• [Your objective]:
Copy out every line from the records that includes "networking".

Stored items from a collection
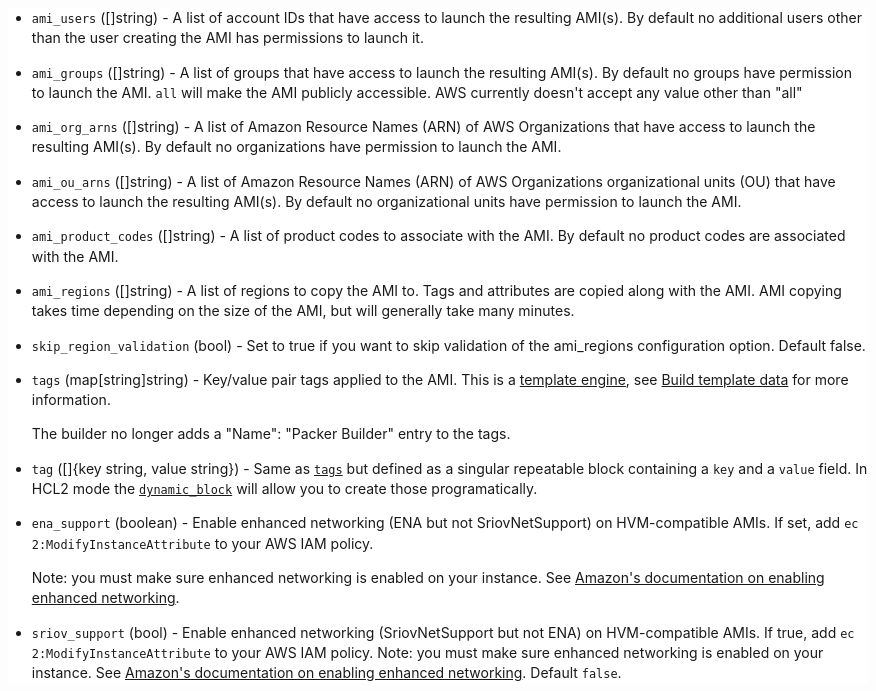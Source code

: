 - `ami_users` ([]string) - A list of account IDs that have access to
  launch the resulting AMI(s). By default no additional users other than the
  user creating the AMI has permissions to launch it.

- `ami_groups` ([]string) - A list of groups that have access to
  launch the resulting AMI(s). By default no groups have permission to launch
  the AMI. `all` will make the AMI publicly accessible.
  AWS currently doesn't accept any value other than "all"

- `ami_org_arns` ([]string) - A list of Amazon Resource Names (ARN) of AWS Organizations that have access to
  launch the resulting AMI(s). By default no organizations have permission to launch
  the AMI.

- `ami_ou_arns` ([]string) - A list of Amazon Resource Names (ARN) of AWS Organizations organizational units (OU) that have access to
  launch the resulting AMI(s). By default no organizational units have permission to launch
  the AMI.

- `ami_product_codes` ([]string) - A list of product codes to
  associate with the AMI. By default no product codes are associated with the
  AMI.

- `ami_regions` ([]string) - A list of regions to copy the AMI to.
  Tags and attributes are copied along with the AMI. AMI copying takes time
  depending on the size of the AMI, but will generally take many minutes.

- `skip_region_validation` (bool) - Set to true if you want to skip
  validation of the ami_regions configuration option. Default false.

- `tags` (map[string]string) - Key/value pair tags applied to the AMI. This is a [template
  engine](/packer/docs/templates/legacy_json_templates/engine), see [Build template
  data](#build-template-data) for more information.
  
  The builder no longer adds a "Name": "Packer Builder" entry to the tags.

- `tag` ([]{key string, value string}) - Same as [`tags`](#tags) but defined as a singular repeatable block
  containing a `key` and a `value` field. In HCL2 mode the
  [`dynamic_block`](/packer/docs/templates/hcl_templates/expressions#dynamic-blocks)
  will allow you to create those programatically.

- `ena_support` (boolean) - Enable enhanced networking (ENA but not SriovNetSupport) on
  HVM-compatible AMIs. If set, add `ec2:ModifyInstanceAttribute` to your
  AWS IAM policy.
  
  Note: you must make sure enhanced networking is enabled on your
  instance. See [Amazon's documentation on enabling enhanced
  networking](https://docs.aws.amazon.com/AWSEC2/latest/UserGuide/enhanced-networking.html#enabling_enhanced_networking).

- `sriov_support` (bool) - Enable enhanced networking (SriovNetSupport but not ENA) on
  HVM-compatible AMIs. If true, add `ec2:ModifyInstanceAttribute` to your
  AWS IAM policy. Note: you must make sure enhanced networking is enabled
  on your instance. See [Amazon's documentation on enabling enhanced
  networking](https://docs.aws.amazon.com/AWSEC2/latest/UserGuide/enhanced-networking.html#enabling_enhanced_networking).
  Default `false`.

• [Task result]:
- `ena_support` (boolean) - Enable enhanced networking (ENA but not SriovNetSupport) on
  Note: you must make sure enhanced networking is enabled on your
  networking](https://docs.aws.amazon.com/AWSEC2/latest/UserGuide/enhanced-networking.html#enabling_enhanced_networking).
- `sriov_support` (bool) - Enable enhanced networking (SriovNetSupport but not ENA) on
  AWS IAM policy. Note: you must make sure enhanced networking is enabled
  networking](https://docs.aws.amazon.com/AWSEC2/latest/UserGuide/enhanced-networking.html#enabling_enhanced_networking).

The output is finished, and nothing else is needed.